WHAT IS BEING ASKED: Images are to be excluded, and the rest of the data repeated exactly.

EXERCISE DATA:
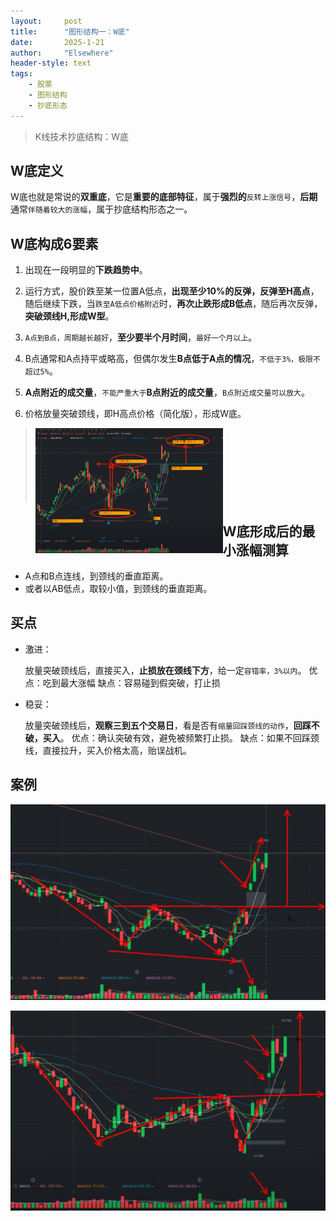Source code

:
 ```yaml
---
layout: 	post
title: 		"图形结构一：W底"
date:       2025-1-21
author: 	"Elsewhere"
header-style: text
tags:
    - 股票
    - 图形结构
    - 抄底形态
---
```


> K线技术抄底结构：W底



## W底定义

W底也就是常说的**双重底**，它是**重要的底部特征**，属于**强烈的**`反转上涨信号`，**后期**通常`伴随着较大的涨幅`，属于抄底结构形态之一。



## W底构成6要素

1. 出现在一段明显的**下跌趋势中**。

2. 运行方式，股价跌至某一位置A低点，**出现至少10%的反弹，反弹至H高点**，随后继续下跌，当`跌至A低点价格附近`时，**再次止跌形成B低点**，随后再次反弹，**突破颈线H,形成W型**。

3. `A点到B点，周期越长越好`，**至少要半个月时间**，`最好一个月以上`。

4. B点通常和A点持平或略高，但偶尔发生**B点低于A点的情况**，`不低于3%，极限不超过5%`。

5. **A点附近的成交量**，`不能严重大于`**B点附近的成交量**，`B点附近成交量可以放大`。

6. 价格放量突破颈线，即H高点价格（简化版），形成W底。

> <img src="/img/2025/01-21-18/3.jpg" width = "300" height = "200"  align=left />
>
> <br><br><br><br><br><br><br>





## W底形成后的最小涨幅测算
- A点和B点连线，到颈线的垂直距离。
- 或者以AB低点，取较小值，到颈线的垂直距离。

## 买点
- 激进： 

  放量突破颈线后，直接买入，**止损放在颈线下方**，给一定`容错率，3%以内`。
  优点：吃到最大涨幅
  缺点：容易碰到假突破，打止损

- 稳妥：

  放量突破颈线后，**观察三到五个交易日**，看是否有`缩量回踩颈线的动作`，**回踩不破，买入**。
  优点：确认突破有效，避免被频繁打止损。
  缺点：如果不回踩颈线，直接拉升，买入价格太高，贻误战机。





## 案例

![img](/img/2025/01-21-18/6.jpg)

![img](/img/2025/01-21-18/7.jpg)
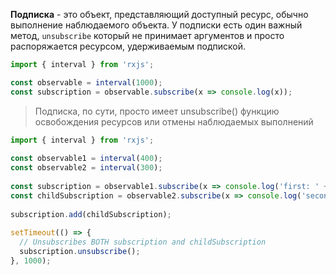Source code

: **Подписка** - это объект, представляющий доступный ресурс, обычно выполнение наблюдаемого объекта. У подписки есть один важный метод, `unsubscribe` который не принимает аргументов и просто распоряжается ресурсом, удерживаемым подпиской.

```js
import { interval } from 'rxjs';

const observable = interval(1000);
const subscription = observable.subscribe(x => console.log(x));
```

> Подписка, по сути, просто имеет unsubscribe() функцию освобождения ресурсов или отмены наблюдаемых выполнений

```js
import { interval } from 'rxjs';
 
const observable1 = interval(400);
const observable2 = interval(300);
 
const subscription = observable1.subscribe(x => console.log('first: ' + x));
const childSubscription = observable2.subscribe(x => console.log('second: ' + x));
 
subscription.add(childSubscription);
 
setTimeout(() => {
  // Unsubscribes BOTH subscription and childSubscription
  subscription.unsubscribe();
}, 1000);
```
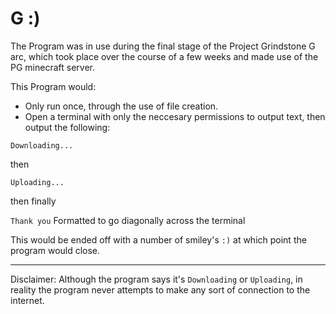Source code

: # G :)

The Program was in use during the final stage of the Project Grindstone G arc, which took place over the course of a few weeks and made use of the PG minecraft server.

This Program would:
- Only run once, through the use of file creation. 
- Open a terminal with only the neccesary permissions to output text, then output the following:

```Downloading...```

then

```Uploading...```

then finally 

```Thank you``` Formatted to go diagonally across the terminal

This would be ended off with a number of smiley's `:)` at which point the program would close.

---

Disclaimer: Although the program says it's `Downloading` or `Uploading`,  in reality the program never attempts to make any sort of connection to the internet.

WRITTEN REPLY:
Source code

:
 ```yaml
---
layout: 	post
title: 		"图形结构一：W底"
date:       2025-1-21
author: 	"Elsewhere"
header-style: text
tags:
    - 股票
    - 图形结构
    - 抄底形态
---
```


> K线技术抄底结构：W底



## W底定义

W底也就是常说的**双重底**，它是**重要的底部特征**，属于**强烈的**`反转上涨信号`，**后期**通常`伴随着较大的涨幅`，属于抄底结构形态之一。



## W底构成6要素

1. 出现在一段明显的**下跌趋势中**。

2. 运行方式，股价跌至某一位置A低点，**出现至少10%的反弹，反弹至H高点**，随后继续下跌，当`跌至A低点价格附近`时，**再次止跌形成B低点**，随后再次反弹，**突破颈线H,形成W型**。

3. `A点到B点，周期越长越好`，**至少要半个月时间**，`最好一个月以上`。

4. B点通常和A点持平或略高，但偶尔发生**B点低于A点的情况**，`不低于3%，极限不超过5%`。

5. **A点附近的成交量**，`不能严重大于`**B点附近的成交量**，`B点附近成交量可以放大`。

6. 价格放量突破颈线，即H高点价格（简化版），形成W底。

> <img src="/img/2025/01-21-18/3.jpg" width = "300" height = "200"  align=left />
>
> <br><br><br><br><br><br><br>





## W底形成后的最小涨幅测算
- A点和B点连线，到颈线的垂直距离。
- 或者以AB低点，取较小值，到颈线的垂直距离。

## 买点
- 激进： 

  放量突破颈线后，直接买入，**止损放在颈线下方**，给一定`容错率，3%以内`。
  优点：吃到最大涨幅
  缺点：容易碰到假突破，打止损

- 稳妥：

  放量突破颈线后，**观察三到五个交易日**，看是否有`缩量回踩颈线的动作`，**回踩不破，买入**。
  优点：确认突破有效，避免被频繁打止损。
  缺点：如果不回踩颈线，直接拉升，买入价格太高，贻误战机。





## 案例

![img](/img/2025/01-21-18/6.jpg)

![img](/img/2025/01-21-18/7.jpg)
Source code

: **Подписка** - это объект, представляющий доступный ресурс, обычно выполнение наблюдаемого объекта. У подписки есть один важный метод, `unsubscribe` который не принимает аргументов и просто распоряжается ресурсом, удерживаемым подпиской.

```js
import { interval } from 'rxjs';

const observable = interval(1000);
const subscription = observable.subscribe(x => console.log(x));
```

> Подписка, по сути, просто имеет unsubscribe() функцию освобождения ресурсов или отмены наблюдаемых выполнений

```js
import { interval } from 'rxjs';
 
const observable1 = interval(400);
const observable2 = interval(300);
 
const subscription = observable1.subscribe(x => console.log('first: ' + x));
const childSubscription = observable2.subscribe(x => console.log('second: ' + x));
 
subscription.add(childSubscription);
 
setTimeout(() => {
  // Unsubscribes BOTH subscription and childSubscription
  subscription.unsubscribe();
}, 1000);
```
Source code

: # G :)

The Program was in use during the final stage of the Project Grindstone G arc, which took place over the course of a few weeks and made use of the PG minecraft server.

This Program would:
- Only run once, through the use of file creation. 
- Open a terminal with only the neccesary permissions to output text, then output the following:

```Downloading...```

then

```Uploading...```

then finally 

```Thank you``` Formatted to go diagonally across the terminal

This would be ended off with a number of smiley's `:)` at which point the program would close.

---

Disclaimer: Although the program says it's `Downloading` or `Uploading`,  in reality the program never attempts to make any sort of connection to the internet.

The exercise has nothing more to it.